The Management Board heard an update on the European Medicines Agency’s (EMA) activities in the first half of 2015. Overall, the mid-year report for 2015 shows that the Agency’s operations were largely in line with its forecast. There was a notable increase in the Agency’s activities supporting innovation and development of medicines compared to the same period in 2014. Of the marketing authorisation applications for medicines containing a new active substance and for biosimilars that were submitted in the first half of 2015, 77% had received scientific advice. This demonstrates that EMA’s efforts to encourage medicines developers to seek interaction and dialogue with the Agency are paying off. Early dialogue supports the development of high-quality, effective and safe medicines that meet patients’ needs.
The number of requests for rose by 6% compared to the same period last year. Among these, the number of requests for parallel scientific advice with health technology assessment (HTA) bodies more than tripled (21 in the first half of 2015 compared to six in the first half of 2014).

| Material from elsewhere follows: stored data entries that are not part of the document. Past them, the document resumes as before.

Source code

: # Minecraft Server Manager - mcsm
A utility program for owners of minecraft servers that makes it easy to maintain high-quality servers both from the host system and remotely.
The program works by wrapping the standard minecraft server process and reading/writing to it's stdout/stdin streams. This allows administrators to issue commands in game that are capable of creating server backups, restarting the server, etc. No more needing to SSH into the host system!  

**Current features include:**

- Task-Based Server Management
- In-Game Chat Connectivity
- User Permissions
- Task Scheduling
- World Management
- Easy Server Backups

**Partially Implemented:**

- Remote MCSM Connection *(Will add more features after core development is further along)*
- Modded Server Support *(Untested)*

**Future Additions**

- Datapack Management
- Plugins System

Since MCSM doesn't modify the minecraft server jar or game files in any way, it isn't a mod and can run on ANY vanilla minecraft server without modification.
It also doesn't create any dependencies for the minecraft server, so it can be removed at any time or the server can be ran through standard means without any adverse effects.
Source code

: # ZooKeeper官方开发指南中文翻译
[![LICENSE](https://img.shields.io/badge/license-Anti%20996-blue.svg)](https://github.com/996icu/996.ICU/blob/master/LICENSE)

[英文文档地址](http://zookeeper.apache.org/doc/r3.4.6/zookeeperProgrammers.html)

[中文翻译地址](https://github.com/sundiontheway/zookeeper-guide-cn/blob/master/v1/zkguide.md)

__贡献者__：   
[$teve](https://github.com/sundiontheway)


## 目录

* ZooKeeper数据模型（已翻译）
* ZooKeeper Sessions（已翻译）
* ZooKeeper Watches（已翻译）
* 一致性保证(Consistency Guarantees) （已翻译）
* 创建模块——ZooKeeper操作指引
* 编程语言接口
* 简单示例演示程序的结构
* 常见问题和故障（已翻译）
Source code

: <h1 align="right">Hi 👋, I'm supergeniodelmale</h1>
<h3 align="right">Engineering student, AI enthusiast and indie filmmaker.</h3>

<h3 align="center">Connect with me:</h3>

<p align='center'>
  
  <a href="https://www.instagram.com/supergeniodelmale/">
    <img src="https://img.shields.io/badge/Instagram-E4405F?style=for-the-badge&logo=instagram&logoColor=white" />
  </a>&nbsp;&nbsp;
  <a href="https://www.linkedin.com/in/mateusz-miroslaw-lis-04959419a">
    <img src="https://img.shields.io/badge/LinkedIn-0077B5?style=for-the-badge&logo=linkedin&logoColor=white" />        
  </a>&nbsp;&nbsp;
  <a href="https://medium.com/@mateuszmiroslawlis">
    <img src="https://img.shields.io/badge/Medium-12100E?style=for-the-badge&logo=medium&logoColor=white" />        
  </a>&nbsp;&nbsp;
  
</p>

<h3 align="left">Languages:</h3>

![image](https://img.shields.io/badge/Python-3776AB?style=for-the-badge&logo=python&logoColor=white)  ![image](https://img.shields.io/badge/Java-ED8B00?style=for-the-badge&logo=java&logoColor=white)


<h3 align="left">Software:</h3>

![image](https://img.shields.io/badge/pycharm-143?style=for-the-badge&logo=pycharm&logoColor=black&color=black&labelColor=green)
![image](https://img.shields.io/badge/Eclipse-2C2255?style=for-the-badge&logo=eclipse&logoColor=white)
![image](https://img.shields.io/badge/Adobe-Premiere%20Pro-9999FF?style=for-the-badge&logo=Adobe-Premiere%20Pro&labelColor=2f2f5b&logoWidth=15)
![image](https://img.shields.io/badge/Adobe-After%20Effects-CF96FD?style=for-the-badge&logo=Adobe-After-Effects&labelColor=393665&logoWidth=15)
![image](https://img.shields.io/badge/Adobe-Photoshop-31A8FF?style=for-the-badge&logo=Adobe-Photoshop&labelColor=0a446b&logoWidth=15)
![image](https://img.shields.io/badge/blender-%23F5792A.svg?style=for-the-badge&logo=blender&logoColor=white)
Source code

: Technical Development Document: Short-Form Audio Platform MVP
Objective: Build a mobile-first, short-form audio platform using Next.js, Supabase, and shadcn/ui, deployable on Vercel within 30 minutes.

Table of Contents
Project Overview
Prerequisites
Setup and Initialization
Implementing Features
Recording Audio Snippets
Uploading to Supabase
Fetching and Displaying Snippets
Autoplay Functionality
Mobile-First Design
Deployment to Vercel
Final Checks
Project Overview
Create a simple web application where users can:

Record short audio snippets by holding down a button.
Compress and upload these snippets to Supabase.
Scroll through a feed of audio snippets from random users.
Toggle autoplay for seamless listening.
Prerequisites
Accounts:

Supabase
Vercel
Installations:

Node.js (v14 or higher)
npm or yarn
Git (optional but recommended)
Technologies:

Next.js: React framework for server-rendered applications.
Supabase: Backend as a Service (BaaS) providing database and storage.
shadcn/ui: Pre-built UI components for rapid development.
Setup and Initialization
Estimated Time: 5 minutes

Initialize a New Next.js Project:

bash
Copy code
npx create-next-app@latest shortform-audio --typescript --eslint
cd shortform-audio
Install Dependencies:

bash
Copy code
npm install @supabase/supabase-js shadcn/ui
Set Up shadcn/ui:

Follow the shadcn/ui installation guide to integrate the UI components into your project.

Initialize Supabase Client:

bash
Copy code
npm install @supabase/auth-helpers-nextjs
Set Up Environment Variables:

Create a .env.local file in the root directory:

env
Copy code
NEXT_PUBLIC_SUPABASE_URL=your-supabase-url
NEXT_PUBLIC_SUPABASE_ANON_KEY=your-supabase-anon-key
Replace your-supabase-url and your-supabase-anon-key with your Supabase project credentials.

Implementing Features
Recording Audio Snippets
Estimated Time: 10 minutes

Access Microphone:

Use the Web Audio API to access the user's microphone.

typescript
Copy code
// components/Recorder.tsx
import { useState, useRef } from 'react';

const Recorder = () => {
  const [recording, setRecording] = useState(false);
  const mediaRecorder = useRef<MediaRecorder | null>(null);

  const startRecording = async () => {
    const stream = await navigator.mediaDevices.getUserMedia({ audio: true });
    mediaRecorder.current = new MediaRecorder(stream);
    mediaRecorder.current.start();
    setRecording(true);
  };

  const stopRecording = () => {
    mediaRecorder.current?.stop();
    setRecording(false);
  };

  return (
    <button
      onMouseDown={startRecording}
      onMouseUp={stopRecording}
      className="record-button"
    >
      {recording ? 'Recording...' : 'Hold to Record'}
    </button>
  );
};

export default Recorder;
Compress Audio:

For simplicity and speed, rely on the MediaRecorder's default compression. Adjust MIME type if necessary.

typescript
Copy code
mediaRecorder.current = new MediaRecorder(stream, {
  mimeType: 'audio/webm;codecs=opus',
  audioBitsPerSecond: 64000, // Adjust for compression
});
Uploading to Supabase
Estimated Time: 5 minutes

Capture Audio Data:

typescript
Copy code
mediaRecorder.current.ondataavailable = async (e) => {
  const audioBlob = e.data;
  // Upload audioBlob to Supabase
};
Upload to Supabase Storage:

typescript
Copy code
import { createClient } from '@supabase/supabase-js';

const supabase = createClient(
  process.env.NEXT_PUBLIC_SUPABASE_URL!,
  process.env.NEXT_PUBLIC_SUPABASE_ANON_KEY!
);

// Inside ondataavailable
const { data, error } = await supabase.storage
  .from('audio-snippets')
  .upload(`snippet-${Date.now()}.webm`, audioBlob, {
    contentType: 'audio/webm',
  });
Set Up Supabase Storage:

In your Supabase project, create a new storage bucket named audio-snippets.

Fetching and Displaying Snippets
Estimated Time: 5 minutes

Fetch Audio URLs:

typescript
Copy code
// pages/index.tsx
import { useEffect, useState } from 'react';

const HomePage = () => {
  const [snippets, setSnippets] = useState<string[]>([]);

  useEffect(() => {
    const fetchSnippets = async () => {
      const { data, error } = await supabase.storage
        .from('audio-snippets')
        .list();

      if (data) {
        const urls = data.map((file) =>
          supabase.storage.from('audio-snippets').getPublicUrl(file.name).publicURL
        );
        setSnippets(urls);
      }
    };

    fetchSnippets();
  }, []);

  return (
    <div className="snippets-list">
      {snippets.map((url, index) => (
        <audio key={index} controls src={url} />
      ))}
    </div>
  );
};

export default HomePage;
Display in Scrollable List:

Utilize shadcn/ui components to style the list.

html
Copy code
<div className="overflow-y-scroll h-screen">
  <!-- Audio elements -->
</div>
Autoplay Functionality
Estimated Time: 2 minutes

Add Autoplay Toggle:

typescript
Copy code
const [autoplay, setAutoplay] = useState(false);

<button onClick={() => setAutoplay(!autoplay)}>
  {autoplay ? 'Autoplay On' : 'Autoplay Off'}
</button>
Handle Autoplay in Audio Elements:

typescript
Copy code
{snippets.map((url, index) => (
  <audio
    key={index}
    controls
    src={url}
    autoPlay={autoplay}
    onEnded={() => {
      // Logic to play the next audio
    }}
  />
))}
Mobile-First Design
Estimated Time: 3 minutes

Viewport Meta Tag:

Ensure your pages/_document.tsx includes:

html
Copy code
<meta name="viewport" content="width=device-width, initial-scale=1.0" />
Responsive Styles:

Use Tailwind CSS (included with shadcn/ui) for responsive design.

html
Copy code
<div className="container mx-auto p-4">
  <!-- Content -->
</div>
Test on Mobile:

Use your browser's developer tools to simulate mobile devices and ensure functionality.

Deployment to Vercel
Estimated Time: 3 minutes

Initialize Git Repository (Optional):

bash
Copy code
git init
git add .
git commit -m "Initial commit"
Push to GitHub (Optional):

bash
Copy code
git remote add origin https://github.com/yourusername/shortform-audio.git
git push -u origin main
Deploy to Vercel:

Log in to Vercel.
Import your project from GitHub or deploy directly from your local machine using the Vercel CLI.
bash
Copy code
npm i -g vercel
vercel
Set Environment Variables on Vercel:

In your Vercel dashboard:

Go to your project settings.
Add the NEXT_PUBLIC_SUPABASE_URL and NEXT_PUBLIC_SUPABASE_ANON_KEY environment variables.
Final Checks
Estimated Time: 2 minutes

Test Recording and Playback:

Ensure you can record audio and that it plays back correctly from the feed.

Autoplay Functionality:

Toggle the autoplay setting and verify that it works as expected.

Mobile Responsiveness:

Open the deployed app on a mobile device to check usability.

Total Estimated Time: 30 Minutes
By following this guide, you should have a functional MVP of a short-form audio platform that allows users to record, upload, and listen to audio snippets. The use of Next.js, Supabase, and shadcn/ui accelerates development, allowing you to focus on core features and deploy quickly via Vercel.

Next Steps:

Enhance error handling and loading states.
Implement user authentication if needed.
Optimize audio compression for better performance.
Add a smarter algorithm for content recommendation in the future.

This procedure enables medicine developers to gain feedback from regulators and HTA bodies at the same time, early in the development of a medicine. This can streamline the generation of evidence needed to determine both a medicine’s benefit-risk balance and its relative effectiveness so that patients can access new medicines in a timely manner.
Adoption of formal framework for interaction with industry stakeholders
The Board adopted a framework for interaction between EMA and industry associations. The aim of the framework is to formalise and structure EMA’s interaction with industry stakeholder groups to:
- facilitate exchange of views and promote dialogue;
- improve delivery of efficient, targeted and timely communication;
- enhance understanding of the European Union (EU) medicines regulatory framework by pharmaceutical companies;
- increase transparency of EMA’s engagement with stakeholders from pharmaceutical industry and report on these interactions annually.
The framework covers a broad range of industry association types, including industry trade associations, organisations engaged early on in the innovation lifecycle, associations of service providers or professionals supporting the industry, and associations with multi-stakeholder membership including industry. An action plan is included in the framework.
Integrating the views of patients and healthcare professionals in EMA’s activities
The Board received the 2014 annual report on the Agency’s interaction with patients, consumers and healthcare professionals. The report shows that integrating the views of patients, consumers and healthcare professionals in a wide range of EMA activities has become an established part of the Agency’s work. In 2014, patients, consumers and healthcare professionals brought their life experiences and clinical practice perspectives to the evaluation of medicines on more than 900 occasions.
The key highlight of 2014 was that patients were involved for the first time in discussions on the benefits and risks of a new medicine with the Committee for Medicinal Products for Human Use (CHMP) during a plenary meeting. This is part of a pilot project that started in 2014 to explore how patients can be involved systematically and effectively in discussions of the CHMP. The pilot has been extended into 2016 to allow more patients to participate.
Update on development of a clinical trial portal and database
The Board endorsed the addendum to the functional specifications of the EU portal and database, which describes the practical implementation of the transparency rules of the European Clinical Trial Regulation.
According to the Regulation, EMA is responsible for the development and maintenance of a portal and database for the submission of clinical trial applications and authorisations within the EU.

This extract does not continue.